Frédéric Bélier-Garcia propose un divertissant spectacle avec "Les guêpes de l'été piquent encore en novembre" du dramaturge russe contemporain Ivan Viripaev et "L'affaire de la rue de Lourcine" du vaudevilliste de la Belle Epoque Georges Feydeau, deux pièces courtes présentées en diptyque autour du thème de la suspicion.
La partition de Ivan Viripaev ou "comment passer une bonne soirée entre amis qui n'ont rien à se dire", dont la récurrente et taraudante question récurrente "Où était Markus lundi dernier ?" constitue le "mcguffin" et pour laquelle le titre repris à plusieurs reprises dans la conversation est l'équivalent du pouce levé non seulement marquer une pause mais clore une scène pourrait être une comédie de salon d'une Yasmina Reza sous acide qui revisiterait le trio du vaudeville traditionnel à l'aune de la figure du bobo.
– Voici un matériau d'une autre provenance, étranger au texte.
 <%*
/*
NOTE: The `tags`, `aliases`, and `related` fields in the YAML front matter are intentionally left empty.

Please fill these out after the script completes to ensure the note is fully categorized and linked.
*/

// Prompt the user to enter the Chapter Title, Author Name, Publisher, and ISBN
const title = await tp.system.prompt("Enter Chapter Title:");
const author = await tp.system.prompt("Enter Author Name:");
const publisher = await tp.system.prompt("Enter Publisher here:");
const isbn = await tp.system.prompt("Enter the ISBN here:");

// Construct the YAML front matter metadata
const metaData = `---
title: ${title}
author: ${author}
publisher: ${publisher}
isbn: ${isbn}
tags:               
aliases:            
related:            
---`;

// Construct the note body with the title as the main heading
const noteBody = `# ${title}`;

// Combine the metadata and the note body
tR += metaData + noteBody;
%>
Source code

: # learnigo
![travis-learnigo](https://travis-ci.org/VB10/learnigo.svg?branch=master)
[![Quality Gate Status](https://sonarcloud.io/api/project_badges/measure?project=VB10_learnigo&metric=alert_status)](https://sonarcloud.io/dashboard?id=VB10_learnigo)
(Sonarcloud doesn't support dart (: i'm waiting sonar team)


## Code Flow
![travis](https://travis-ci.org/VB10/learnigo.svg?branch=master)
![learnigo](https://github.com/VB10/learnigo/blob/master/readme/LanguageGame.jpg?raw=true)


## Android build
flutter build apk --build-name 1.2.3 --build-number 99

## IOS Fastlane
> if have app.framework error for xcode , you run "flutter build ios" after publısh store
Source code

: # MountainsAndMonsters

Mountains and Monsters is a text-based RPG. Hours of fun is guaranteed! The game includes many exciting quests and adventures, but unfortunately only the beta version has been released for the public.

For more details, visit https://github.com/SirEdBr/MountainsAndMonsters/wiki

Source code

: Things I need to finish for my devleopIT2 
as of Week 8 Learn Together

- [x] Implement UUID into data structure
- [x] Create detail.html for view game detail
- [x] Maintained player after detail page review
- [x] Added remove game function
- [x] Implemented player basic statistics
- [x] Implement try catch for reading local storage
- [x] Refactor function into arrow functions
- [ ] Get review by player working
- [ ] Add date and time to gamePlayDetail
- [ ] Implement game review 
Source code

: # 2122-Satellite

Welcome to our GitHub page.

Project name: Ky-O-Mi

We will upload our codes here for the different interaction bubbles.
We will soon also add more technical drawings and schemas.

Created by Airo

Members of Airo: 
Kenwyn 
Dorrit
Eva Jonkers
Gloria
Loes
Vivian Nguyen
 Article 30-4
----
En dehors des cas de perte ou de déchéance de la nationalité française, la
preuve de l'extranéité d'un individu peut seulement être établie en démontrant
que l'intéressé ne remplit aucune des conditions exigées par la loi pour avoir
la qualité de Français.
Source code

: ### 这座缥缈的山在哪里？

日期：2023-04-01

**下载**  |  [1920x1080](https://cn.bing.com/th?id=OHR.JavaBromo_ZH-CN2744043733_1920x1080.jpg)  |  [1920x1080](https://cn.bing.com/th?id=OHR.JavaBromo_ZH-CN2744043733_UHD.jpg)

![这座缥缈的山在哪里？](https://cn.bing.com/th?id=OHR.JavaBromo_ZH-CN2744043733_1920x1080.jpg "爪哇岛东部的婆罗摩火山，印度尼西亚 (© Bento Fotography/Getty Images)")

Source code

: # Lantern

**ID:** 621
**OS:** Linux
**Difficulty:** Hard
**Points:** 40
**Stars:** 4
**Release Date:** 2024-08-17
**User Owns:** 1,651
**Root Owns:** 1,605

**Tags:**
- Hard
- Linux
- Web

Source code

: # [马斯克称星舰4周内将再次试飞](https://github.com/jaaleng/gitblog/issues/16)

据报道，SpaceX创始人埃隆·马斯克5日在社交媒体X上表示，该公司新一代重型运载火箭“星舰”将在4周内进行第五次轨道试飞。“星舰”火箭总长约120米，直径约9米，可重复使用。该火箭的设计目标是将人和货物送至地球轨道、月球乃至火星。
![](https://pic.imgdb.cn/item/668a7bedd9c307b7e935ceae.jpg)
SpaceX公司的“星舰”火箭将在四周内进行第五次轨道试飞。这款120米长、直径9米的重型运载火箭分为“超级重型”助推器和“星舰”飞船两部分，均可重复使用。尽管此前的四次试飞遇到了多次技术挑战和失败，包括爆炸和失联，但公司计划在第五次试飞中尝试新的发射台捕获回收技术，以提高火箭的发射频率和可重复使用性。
Dans leur insondable vacuité existentielle, trois personnages se prennent la tête autour d'un quatrième "arlésienne" qui semble être doué de la capacité d'ubiquité puisque simultanément présent le même jour auprès de l'épouse et de l'ami.
Jean-Charles Clichet parfait en mari jaloux et ahuri en yoyo comme sur une attraction de montagnes russes, Camille Chamoux très à l'aise dans le rôle de l'épouse meneuse de jeu versée dans l'art de la diversion et, dans celui de l'ami à la fébrilité suspecte, Stéphane Roger époustouflant dans la folie furieuse notamment dans un moment d'anthologie avec son imitation de la pluie qui tombe, assure avec maîtrise le nonsense de l'opus sous obédience pinterienne.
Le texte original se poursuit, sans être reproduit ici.